Problem to solve ▸ In the records that follow, find the line with "- an HTTP /health endpoint"; from there, retype every line exactly through the line with "single-file.", which also belongs to the answer.

Saved entries:
*****

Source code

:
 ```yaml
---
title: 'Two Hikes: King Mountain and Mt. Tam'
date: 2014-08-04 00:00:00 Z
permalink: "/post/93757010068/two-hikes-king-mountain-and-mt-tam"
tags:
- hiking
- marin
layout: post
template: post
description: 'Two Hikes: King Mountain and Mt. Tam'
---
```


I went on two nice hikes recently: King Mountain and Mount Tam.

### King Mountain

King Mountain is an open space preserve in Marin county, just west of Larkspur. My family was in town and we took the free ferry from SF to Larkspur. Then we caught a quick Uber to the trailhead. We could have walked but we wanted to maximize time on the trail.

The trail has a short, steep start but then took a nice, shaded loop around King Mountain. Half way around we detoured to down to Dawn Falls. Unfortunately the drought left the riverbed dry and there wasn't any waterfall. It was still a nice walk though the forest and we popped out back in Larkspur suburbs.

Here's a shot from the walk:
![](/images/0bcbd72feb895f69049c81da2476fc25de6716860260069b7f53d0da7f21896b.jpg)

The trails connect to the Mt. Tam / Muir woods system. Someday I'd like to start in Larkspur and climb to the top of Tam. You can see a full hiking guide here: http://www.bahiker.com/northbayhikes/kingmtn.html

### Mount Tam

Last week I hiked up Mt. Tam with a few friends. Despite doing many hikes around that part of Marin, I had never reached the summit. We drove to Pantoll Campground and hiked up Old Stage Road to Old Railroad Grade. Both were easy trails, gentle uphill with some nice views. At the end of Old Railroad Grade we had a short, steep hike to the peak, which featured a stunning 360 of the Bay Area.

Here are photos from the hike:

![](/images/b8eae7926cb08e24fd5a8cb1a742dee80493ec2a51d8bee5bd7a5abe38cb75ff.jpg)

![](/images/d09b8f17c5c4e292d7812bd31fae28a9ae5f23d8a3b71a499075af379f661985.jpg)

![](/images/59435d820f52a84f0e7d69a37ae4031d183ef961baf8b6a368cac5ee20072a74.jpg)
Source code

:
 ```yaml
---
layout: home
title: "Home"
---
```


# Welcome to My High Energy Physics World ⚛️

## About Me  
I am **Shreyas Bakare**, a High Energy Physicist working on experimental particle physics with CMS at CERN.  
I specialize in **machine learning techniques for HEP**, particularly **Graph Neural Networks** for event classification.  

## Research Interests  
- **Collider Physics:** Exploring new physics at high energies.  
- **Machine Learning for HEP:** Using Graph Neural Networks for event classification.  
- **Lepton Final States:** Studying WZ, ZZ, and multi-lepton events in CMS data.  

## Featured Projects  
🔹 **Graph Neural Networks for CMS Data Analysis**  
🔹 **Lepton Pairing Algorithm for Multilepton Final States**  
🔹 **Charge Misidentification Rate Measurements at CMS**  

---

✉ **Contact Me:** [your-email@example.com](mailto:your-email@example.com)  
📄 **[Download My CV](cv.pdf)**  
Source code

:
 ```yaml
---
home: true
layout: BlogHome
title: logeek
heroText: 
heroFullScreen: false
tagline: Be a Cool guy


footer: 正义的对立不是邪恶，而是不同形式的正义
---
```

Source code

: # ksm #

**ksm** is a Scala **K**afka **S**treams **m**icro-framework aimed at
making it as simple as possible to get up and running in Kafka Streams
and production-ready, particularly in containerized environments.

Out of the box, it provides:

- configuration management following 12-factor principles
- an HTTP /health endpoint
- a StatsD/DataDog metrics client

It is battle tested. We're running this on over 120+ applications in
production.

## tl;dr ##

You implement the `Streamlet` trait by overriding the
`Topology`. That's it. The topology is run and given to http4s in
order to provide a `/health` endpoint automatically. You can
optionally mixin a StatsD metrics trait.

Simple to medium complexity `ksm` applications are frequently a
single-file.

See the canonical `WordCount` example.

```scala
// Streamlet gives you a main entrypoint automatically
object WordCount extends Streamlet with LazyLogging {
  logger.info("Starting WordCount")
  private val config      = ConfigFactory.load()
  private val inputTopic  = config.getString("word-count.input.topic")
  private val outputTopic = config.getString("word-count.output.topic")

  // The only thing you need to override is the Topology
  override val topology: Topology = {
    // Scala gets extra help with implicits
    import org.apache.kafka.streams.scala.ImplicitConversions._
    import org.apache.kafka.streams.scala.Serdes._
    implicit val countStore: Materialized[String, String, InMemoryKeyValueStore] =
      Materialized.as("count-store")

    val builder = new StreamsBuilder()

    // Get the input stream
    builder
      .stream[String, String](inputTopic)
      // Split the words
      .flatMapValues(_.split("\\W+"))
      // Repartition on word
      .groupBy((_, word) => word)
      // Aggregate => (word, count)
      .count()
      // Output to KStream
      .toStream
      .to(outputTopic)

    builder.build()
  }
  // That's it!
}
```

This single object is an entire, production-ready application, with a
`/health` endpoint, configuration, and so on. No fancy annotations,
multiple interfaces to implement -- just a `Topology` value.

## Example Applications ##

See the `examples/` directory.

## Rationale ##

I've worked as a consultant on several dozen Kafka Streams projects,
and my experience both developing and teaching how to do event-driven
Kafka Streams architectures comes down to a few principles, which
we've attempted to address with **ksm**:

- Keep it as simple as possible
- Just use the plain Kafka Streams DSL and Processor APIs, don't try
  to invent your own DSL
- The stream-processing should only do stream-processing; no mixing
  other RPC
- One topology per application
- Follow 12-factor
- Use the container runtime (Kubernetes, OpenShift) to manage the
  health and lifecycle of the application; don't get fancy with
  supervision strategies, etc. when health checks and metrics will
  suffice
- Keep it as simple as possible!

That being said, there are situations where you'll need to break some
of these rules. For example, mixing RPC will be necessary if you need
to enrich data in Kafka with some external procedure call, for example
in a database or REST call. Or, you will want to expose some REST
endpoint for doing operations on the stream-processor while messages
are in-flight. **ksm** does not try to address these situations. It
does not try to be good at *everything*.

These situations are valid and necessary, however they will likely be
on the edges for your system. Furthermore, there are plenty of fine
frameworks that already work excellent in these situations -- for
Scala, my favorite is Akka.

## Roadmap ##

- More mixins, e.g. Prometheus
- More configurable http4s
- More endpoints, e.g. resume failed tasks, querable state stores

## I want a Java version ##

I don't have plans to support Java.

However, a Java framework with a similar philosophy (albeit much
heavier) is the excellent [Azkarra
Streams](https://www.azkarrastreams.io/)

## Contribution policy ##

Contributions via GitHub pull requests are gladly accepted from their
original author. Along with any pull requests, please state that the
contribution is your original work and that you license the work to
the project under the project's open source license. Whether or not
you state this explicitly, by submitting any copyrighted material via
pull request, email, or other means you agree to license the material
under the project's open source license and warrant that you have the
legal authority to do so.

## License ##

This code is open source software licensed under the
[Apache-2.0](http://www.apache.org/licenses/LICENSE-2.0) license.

*****

Task answer ▸
- an HTTP /health endpoint
- a StatsD/DataDog metrics client

It is battle tested. We're running this on over 120+ applications in
production.

## tl;dr ##

You implement the `Streamlet` trait by overriding the
`Topology`. That's it. The topology is run and given to http4s in
order to provide a `/health` endpoint automatically. You can
optionally mixin a StatsD metrics trait.

Simple to medium complexity `ksm` applications are frequently a
single-file.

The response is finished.